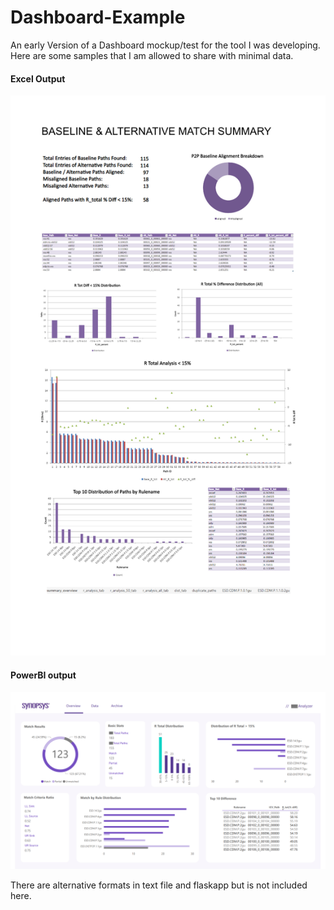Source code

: # Dashboard-Example

An early Version of a Dashboard mockup/test for the tool I was developing. Here are some samples that I am allowed to share with minimal data.

#### Excel Output

![excel](sample_excel.png)

#### PowerBI output

![bi](work_dash_sample.png)

There are alternative formats in text file and flaskapp but is not included here.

--------

**Requirement:**
Take every line from the records that holds "Dashboard" and copy it down.

**Expected answer:**
: # Dashboard-Example
An early Version of a Dashboard mockup/test for the tool I was developing. Here are some samples that I am allowed to share with minimal data.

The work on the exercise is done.